**TASK INSTRUCTIONS**
From the first line to the last, give the records again exactly.

**RECORDS SHOWN**
=== Section Start ===

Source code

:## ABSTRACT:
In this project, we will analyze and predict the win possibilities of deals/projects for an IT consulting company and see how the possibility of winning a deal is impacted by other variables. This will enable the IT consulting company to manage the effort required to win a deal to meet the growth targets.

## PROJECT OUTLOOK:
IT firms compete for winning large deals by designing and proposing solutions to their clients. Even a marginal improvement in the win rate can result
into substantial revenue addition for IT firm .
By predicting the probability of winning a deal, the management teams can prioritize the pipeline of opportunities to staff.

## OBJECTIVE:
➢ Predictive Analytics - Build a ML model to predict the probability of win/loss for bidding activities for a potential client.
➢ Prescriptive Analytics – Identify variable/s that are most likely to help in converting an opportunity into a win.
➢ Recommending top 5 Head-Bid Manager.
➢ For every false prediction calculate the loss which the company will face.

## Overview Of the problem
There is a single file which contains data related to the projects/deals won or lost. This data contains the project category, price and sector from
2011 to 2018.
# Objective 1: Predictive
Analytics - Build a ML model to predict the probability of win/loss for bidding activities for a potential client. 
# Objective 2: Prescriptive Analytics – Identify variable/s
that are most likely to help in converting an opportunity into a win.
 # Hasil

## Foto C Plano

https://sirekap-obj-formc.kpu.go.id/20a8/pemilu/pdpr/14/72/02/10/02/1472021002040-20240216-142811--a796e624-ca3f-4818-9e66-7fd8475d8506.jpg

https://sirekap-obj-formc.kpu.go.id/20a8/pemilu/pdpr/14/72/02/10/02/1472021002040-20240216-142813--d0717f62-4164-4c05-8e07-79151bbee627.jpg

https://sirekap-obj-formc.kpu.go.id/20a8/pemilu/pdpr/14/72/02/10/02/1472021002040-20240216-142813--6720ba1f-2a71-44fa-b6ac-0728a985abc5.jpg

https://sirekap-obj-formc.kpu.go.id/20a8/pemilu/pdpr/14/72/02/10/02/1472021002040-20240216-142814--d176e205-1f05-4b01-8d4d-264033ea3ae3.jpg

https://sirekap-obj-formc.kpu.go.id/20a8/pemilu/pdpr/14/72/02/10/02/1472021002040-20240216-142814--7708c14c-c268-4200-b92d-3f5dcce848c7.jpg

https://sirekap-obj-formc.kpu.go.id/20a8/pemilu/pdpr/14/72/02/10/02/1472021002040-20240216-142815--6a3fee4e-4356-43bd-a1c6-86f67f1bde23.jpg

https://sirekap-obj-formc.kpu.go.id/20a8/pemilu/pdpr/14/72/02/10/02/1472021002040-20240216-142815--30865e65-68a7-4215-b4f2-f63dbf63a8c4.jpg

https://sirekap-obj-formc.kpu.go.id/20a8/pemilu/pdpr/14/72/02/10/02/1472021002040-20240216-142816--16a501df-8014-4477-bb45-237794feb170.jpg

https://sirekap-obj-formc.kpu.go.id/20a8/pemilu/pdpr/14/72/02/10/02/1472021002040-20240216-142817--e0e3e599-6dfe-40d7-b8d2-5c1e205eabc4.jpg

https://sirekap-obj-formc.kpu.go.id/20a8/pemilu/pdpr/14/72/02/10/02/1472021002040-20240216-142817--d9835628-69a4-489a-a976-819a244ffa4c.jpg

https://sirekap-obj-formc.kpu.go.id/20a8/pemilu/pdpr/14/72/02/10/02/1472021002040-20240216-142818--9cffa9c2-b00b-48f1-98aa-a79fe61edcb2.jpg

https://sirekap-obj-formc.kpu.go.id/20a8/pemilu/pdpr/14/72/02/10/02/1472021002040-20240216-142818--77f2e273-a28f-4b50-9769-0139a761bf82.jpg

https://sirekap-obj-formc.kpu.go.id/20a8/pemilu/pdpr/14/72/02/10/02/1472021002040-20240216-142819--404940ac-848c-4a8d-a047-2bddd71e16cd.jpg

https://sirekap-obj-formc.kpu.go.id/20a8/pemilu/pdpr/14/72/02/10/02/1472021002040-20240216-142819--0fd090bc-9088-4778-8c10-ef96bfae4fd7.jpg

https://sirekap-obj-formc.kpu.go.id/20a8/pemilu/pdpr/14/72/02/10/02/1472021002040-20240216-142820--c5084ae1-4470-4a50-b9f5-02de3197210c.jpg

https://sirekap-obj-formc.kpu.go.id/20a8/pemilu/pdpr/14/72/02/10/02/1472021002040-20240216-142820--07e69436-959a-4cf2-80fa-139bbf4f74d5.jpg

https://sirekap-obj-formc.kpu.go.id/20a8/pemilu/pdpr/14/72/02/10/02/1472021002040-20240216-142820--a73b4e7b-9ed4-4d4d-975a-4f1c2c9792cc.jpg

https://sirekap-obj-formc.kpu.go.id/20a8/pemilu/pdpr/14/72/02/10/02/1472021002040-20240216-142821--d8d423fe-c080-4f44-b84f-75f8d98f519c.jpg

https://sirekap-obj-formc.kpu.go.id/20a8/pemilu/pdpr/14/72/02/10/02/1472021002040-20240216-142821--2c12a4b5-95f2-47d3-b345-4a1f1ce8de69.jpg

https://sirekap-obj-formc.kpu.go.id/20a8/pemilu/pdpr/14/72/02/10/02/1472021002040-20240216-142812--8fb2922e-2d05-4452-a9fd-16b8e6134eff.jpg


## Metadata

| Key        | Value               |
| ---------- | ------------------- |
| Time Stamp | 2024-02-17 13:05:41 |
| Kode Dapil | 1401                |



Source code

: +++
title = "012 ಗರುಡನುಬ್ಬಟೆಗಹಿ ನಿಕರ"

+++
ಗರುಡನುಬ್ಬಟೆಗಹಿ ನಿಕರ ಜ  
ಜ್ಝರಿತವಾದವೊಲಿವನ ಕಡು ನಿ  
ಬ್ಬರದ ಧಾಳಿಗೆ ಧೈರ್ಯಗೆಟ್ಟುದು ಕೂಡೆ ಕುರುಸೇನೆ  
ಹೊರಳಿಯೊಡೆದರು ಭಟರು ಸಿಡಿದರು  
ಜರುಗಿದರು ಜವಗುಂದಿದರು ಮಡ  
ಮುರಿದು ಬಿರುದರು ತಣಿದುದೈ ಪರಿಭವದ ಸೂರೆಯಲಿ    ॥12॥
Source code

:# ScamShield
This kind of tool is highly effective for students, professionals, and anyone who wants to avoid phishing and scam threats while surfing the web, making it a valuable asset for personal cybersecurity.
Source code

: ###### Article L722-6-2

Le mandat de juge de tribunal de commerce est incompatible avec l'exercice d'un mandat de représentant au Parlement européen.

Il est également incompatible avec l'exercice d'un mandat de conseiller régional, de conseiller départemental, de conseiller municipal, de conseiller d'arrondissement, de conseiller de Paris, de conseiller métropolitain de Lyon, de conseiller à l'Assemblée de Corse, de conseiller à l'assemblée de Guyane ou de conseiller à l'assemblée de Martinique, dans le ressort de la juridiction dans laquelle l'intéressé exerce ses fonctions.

=== Section End ===

**EXERCISE SOLUTION**
Source code

:## ABSTRACT:
In this project, we will analyze and predict the win possibilities of deals/projects for an IT consulting company and see how the possibility of winning a deal is impacted by other variables. This will enable the IT consulting company to manage the effort required to win a deal to meet the growth targets.

## PROJECT OUTLOOK:
IT firms compete for winning large deals by designing and proposing solutions to their clients. Even a marginal improvement in the win rate can result
into substantial revenue addition for IT firm .
By predicting the probability of winning a deal, the management teams can prioritize the pipeline of opportunities to staff.

## OBJECTIVE:
➢ Predictive Analytics - Build a ML model to predict the probability of win/loss for bidding activities for a potential client.
➢ Prescriptive Analytics – Identify variable/s that are most likely to help in converting an opportunity into a win.
➢ Recommending top 5 Head-Bid Manager.
➢ For every false prediction calculate the loss which the company will face.

## Overview Of the problem
There is a single file which contains data related to the projects/deals won or lost. This data contains the project category, price and sector from
2011 to 2018.
# Objective 1: Predictive
Analytics - Build a ML model to predict the probability of win/loss for bidding activities for a potential client. 
# Objective 2: Prescriptive Analytics – Identify variable/s
that are most likely to help in converting an opportunity into a win.
 # Hasil

## Foto C Plano

https://sirekap-obj-formc.kpu.go.id/20a8/pemilu/pdpr/14/72/02/10/02/1472021002040-20240216-142811--a796e624-ca3f-4818-9e66-7fd8475d8506.jpg

https://sirekap-obj-formc.kpu.go.id/20a8/pemilu/pdpr/14/72/02/10/02/1472021002040-20240216-142813--d0717f62-4164-4c05-8e07-79151bbee627.jpg

https://sirekap-obj-formc.kpu.go.id/20a8/pemilu/pdpr/14/72/02/10/02/1472021002040-20240216-142813--6720ba1f-2a71-44fa-b6ac-0728a985abc5.jpg

https://sirekap-obj-formc.kpu.go.id/20a8/pemilu/pdpr/14/72/02/10/02/1472021002040-20240216-142814--d176e205-1f05-4b01-8d4d-264033ea3ae3.jpg

https://sirekap-obj-formc.kpu.go.id/20a8/pemilu/pdpr/14/72/02/10/02/1472021002040-20240216-142814--7708c14c-c268-4200-b92d-3f5dcce848c7.jpg

https://sirekap-obj-formc.kpu.go.id/20a8/pemilu/pdpr/14/72/02/10/02/1472021002040-20240216-142815--6a3fee4e-4356-43bd-a1c6-86f67f1bde23.jpg

https://sirekap-obj-formc.kpu.go.id/20a8/pemilu/pdpr/14/72/02/10/02/1472021002040-20240216-142815--30865e65-68a7-4215-b4f2-f63dbf63a8c4.jpg

https://sirekap-obj-formc.kpu.go.id/20a8/pemilu/pdpr/14/72/02/10/02/1472021002040-20240216-142816--16a501df-8014-4477-bb45-237794feb170.jpg

https://sirekap-obj-formc.kpu.go.id/20a8/pemilu/pdpr/14/72/02/10/02/1472021002040-20240216-142817--e0e3e599-6dfe-40d7-b8d2-5c1e205eabc4.jpg

https://sirekap-obj-formc.kpu.go.id/20a8/pemilu/pdpr/14/72/02/10/02/1472021002040-20240216-142817--d9835628-69a4-489a-a976-819a244ffa4c.jpg

https://sirekap-obj-formc.kpu.go.id/20a8/pemilu/pdpr/14/72/02/10/02/1472021002040-20240216-142818--9cffa9c2-b00b-48f1-98aa-a79fe61edcb2.jpg

https://sirekap-obj-formc.kpu.go.id/20a8/pemilu/pdpr/14/72/02/10/02/1472021002040-20240216-142818--77f2e273-a28f-4b50-9769-0139a761bf82.jpg

https://sirekap-obj-formc.kpu.go.id/20a8/pemilu/pdpr/14/72/02/10/02/1472021002040-20240216-142819--404940ac-848c-4a8d-a047-2bddd71e16cd.jpg

https://sirekap-obj-formc.kpu.go.id/20a8/pemilu/pdpr/14/72/02/10/02/1472021002040-20240216-142819--0fd090bc-9088-4778-8c10-ef96bfae4fd7.jpg

https://sirekap-obj-formc.kpu.go.id/20a8/pemilu/pdpr/14/72/02/10/02/1472021002040-20240216-142820--c5084ae1-4470-4a50-b9f5-02de3197210c.jpg

https://sirekap-obj-formc.kpu.go.id/20a8/pemilu/pdpr/14/72/02/10/02/1472021002040-20240216-142820--07e69436-959a-4cf2-80fa-139bbf4f74d5.jpg

https://sirekap-obj-formc.kpu.go.id/20a8/pemilu/pdpr/14/72/02/10/02/1472021002040-20240216-142820--a73b4e7b-9ed4-4d4d-975a-4f1c2c9792cc.jpg

https://sirekap-obj-formc.kpu.go.id/20a8/pemilu/pdpr/14/72/02/10/02/1472021002040-20240216-142821--d8d423fe-c080-4f44-b84f-75f8d98f519c.jpg

https://sirekap-obj-formc.kpu.go.id/20a8/pemilu/pdpr/14/72/02/10/02/1472021002040-20240216-142821--2c12a4b5-95f2-47d3-b345-4a1f1ce8de69.jpg

https://sirekap-obj-formc.kpu.go.id/20a8/pemilu/pdpr/14/72/02/10/02/1472021002040-20240216-142812--8fb2922e-2d05-4452-a9fd-16b8e6134eff.jpg


## Metadata

| Key        | Value               |
| ---------- | ------------------- |
| Time Stamp | 2024-02-17 13:05:41 |
| Kode Dapil | 1401                |



Source code

: +++
title = "012 ಗರುಡನುಬ್ಬಟೆಗಹಿ ನಿಕರ"

+++
ಗರುಡನುಬ್ಬಟೆಗಹಿ ನಿಕರ ಜ  
ಜ್ಝರಿತವಾದವೊಲಿವನ ಕಡು ನಿ  
ಬ್ಬರದ ಧಾಳಿಗೆ ಧೈರ್ಯಗೆಟ್ಟುದು ಕೂಡೆ ಕುರುಸೇನೆ  
ಹೊರಳಿಯೊಡೆದರು ಭಟರು ಸಿಡಿದರು  
ಜರುಗಿದರು ಜವಗುಂದಿದರು ಮಡ  
ಮುರಿದು ಬಿರುದರು ತಣಿದುದೈ ಪರಿಭವದ ಸೂರೆಯಲಿ    ॥12॥
Source code

:# ScamShield
This kind of tool is highly effective for students, professionals, and anyone who wants to avoid phishing and scam threats while surfing the web, making it a valuable asset for personal cybersecurity.
Source code

: ###### Article L722-6-2

Le mandat de juge de tribunal de commerce est incompatible avec l'exercice d'un mandat de représentant au Parlement européen.

Il est également incompatible avec l'exercice d'un mandat de conseiller régional, de conseiller départemental, de conseiller municipal, de conseiller d'arrondissement, de conseiller de Paris, de conseiller métropolitain de Lyon, de conseiller à l'Assemblée de Corse, de conseiller à l'assemblée de Guyane ou de conseiller à l'assemblée de Martinique, dans le ressort de la juridiction dans laquelle l'intéressé exerce ses fonctions.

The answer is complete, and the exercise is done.